▸ **TASK**
Pictures aside, return every line below exactly as written.

INPUT MATERIAL START

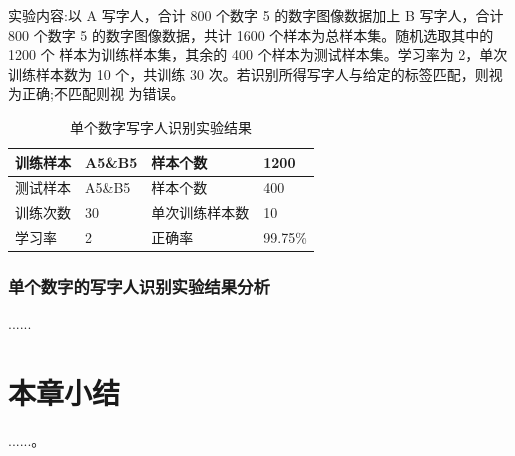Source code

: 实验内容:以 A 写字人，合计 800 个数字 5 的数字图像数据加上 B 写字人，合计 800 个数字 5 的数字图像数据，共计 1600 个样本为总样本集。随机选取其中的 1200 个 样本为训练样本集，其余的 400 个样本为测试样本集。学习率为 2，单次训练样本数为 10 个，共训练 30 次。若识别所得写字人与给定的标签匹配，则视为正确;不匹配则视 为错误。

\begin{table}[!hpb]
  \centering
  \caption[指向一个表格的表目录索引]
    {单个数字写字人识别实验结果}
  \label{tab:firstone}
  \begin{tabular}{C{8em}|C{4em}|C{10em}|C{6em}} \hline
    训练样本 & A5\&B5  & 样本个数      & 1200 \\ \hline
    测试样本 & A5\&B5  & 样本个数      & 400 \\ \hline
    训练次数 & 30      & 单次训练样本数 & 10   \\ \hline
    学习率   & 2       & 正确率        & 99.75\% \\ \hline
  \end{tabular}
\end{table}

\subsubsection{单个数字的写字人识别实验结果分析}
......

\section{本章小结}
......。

INPUT MATERIAL END

▸ **EXERCISE ANSWER**
Source code

: 实验内容:以 A 写字人，合计 800 个数字 5 的数字图像数据加上 B 写字人，合计 800 个数字 5 的数字图像数据，共计 1600 个样本为总样本集。随机选取其中的 1200 个 样本为训练样本集，其余的 400 个样本为测试样本集。学习率为 2，单次训练样本数为 10 个，共训练 30 次。若识别所得写字人与给定的标签匹配，则视为正确;不匹配则视 为错误。

\begin{table}[!hpb]
  \centering
  \caption[指向一个表格的表目录索引]
    {单个数字写字人识别实验结果}
  \label{tab:firstone}
  \begin{tabular}{C{8em}|C{4em}|C{10em}|C{6em}} \hline
    训练样本 & A5\&B5  & 样本个数      & 1200 \\ \hline
    测试样本 & A5\&B5  & 样本个数      & 400 \\ \hline
    训练次数 & 30      & 单次训练样本数 & 10   \\ \hline
    学习率   & 2       & 正确率        & 99.75\% \\ \hline
  \end{tabular}
\end{table}

\subsubsection{单个数字的写字人识别实验结果分析}
......

\section{本章小结}
......。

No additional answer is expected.